━━━━━ Data section ━━━━━

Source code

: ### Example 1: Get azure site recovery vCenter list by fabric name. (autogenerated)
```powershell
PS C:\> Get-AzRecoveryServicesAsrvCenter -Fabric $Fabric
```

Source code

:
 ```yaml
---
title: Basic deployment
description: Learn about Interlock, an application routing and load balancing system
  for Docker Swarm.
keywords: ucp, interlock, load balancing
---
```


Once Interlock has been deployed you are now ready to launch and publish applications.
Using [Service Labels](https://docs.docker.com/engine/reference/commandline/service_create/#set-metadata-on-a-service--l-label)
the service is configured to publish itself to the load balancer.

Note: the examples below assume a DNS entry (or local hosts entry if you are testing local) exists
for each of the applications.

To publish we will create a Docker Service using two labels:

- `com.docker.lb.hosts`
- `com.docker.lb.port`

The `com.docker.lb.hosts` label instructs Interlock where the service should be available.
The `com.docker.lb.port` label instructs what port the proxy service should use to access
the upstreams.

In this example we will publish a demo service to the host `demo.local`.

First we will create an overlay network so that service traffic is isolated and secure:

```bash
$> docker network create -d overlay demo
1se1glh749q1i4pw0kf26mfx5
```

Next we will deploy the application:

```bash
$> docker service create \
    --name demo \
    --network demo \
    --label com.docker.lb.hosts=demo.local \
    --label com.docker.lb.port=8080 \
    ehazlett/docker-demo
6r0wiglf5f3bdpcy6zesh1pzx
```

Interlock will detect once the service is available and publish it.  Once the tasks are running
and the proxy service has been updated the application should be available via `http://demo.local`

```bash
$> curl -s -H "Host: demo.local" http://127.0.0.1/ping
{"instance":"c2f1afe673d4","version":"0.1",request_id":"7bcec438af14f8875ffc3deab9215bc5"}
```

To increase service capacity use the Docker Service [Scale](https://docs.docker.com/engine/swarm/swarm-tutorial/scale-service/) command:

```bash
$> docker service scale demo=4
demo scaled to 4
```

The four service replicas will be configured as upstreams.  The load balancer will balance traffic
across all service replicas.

━━━━━

* Try it: Each line above is to be set down again verbatim.

* Result of this exercise:
Source code

: ### Example 1: Get azure site recovery vCenter list by fabric name. (autogenerated)
```powershell
PS C:\> Get-AzRecoveryServicesAsrvCenter -Fabric $Fabric
```

Source code

:
 ```yaml
---
title: Basic deployment
description: Learn about Interlock, an application routing and load balancing system
  for Docker Swarm.
keywords: ucp, interlock, load balancing
---
```


Once Interlock has been deployed you are now ready to launch and publish applications.
Using [Service Labels](https://docs.docker.com/engine/reference/commandline/service_create/#set-metadata-on-a-service--l-label)
the service is configured to publish itself to the load balancer.

Note: the examples below assume a DNS entry (or local hosts entry if you are testing local) exists
for each of the applications.

To publish we will create a Docker Service using two labels:

- `com.docker.lb.hosts`
- `com.docker.lb.port`

The `com.docker.lb.hosts` label instructs Interlock where the service should be available.
The `com.docker.lb.port` label instructs what port the proxy service should use to access
the upstreams.

In this example we will publish a demo service to the host `demo.local`.

First we will create an overlay network so that service traffic is isolated and secure:

```bash
$> docker network create -d overlay demo
1se1glh749q1i4pw0kf26mfx5
```

Next we will deploy the application:

```bash
$> docker service create \
    --name demo \
    --network demo \
    --label com.docker.lb.hosts=demo.local \
    --label com.docker.lb.port=8080 \
    ehazlett/docker-demo
6r0wiglf5f3bdpcy6zesh1pzx
```

Interlock will detect once the service is available and publish it.  Once the tasks are running
and the proxy service has been updated the application should be available via `http://demo.local`

```bash
$> curl -s -H "Host: demo.local" http://127.0.0.1/ping
{"instance":"c2f1afe673d4","version":"0.1",request_id":"7bcec438af14f8875ffc3deab9215bc5"}
```

To increase service capacity use the Docker Service [Scale](https://docs.docker.com/engine/swarm/swarm-tutorial/scale-service/) command:

```bash
$> docker service scale demo=4
demo scaled to 4
```

The four service replicas will be configured as upstreams.  The load balancer will balance traffic
across all service replicas.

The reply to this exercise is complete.